For development, discussion and tips for power savings,
visit http://www.lesswatts.org
> But friends don't let friends use rdtsc in application code.
Um, I realize that many people have been burned by this
many times over the years so it is a "hot stove". I also
realize that there are many environments where using
rdtsc is risking stepping on landmines. But I (we?) also
know there are many environments now where using rdtsc is
NOT risky at all... and with the vast majority of new
systems soon shipping with Invariant TSC and a single socket
(and even most multiple-socket systems with non-broken
BIOSes passing a warp test), why should past burns outlaw
userland use of a very fast, very useful CPU feature? After
all, CPU designers at both Intel and AMD have spent
a great deal of design effort and transistors to FINALLY
provide an Invariant TSC.
> > The problem is from an app point-of-view there is no vsyscall.
> > There are two syscalls: gettimeofday and clock_gettime. Sometimes,
> > if it gets lucky, they turn out to be very fast and sometimes
> > it doesn't get lucky and they are VERY slow (resulting in a
> > performance hit of 10% or more), depending on a number of factors
> > completely out of the control of the app and even undetectable to the
> > app.
>
> But the point is.. in the case you get that 10% hit.... that is exactly
> the case where tsc would not work either!!!
Yes, understood. But the kernel doesn't expose a "gettimeofday
performance sucks" flag either. If it did (or in the case of
the patch, if tsc_reliable is zero) the application could at least
choose to turn off the 10000-100000 timestamps/second and log
a message saying "you are running on old hardware so you get
fewer features".
> just when we're trying to get rid of this constraint by allowing a per
> cpu offset... (this is needed to cope with cpus not powering on at the
> exact same time... including hotplug cpu etc etc)
>
> oh and.. what notification mechanism do you have to notify the
> application that the tsc now is no longer reliable? Such conditions
> can exist... for example due to a CPU being hotplugged, or some SMM
> screwing around and the kernel detecting that or .. or ...

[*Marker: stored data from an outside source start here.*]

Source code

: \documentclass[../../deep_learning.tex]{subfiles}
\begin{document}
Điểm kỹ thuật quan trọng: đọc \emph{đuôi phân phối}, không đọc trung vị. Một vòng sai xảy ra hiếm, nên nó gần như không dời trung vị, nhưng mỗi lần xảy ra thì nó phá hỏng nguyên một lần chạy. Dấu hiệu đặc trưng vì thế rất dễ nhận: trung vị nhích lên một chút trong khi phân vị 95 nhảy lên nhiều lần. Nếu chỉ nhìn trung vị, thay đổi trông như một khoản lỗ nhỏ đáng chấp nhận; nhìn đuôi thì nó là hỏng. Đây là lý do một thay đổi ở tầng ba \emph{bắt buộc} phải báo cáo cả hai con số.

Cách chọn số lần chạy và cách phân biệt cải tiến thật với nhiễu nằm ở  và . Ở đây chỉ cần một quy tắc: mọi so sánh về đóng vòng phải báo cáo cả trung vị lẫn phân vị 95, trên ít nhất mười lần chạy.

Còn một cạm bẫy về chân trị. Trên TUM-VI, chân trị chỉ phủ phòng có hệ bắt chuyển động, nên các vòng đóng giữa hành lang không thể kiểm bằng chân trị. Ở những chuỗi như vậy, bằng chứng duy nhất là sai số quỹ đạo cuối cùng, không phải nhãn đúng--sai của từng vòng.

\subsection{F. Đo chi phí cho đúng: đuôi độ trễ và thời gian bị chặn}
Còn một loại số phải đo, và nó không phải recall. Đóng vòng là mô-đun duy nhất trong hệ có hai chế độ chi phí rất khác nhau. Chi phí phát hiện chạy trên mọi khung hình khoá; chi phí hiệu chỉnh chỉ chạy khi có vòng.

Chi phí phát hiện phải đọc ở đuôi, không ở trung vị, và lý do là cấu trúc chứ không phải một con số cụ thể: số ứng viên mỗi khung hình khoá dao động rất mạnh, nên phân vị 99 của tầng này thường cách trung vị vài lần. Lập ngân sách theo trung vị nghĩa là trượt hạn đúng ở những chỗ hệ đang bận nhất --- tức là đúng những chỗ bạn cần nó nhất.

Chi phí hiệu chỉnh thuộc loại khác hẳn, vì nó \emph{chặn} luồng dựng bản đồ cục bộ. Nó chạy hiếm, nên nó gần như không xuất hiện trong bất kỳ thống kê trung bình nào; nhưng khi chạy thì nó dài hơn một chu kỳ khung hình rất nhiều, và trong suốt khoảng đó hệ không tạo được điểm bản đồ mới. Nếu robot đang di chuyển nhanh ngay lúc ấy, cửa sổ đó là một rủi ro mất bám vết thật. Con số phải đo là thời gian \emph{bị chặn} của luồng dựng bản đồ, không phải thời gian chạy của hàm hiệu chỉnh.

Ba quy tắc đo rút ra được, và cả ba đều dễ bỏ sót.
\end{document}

The proposal doesn't provide a notification mechanism (though I'm
not against it)... if the tsc can EVER become unreliable,
tsc_reliable should be 0.
A CPU-hotplugable system is a good example of a case where
the kernel should expose that tsc_reliable is 0. (I've heard
anecdotally that CPU hotplug into a QPI or Hypertransport system
will have some other interesting challenges, so may require some
special kernel parameters anyway.) Even if tsc_reliable were
only enabled if a "no-cpu_hotplug" kernel parameter is set,
that is still useful. And with cores-per-socket (and even
nodes-per-socket) going up seemingly every day, multi-socket
systems will likely be an ever smaller percentage of new
systems.
A virtual machine where live migration to another physical machine
may occur is another good example where tsc_reliable should be 0.
Xen now has a VM config feature that says "migration is disallowed"
for this reason; the Invariant TSC flag is always off for a VM
unless this "no_migrate" flag is set (or rdtsc is emulated).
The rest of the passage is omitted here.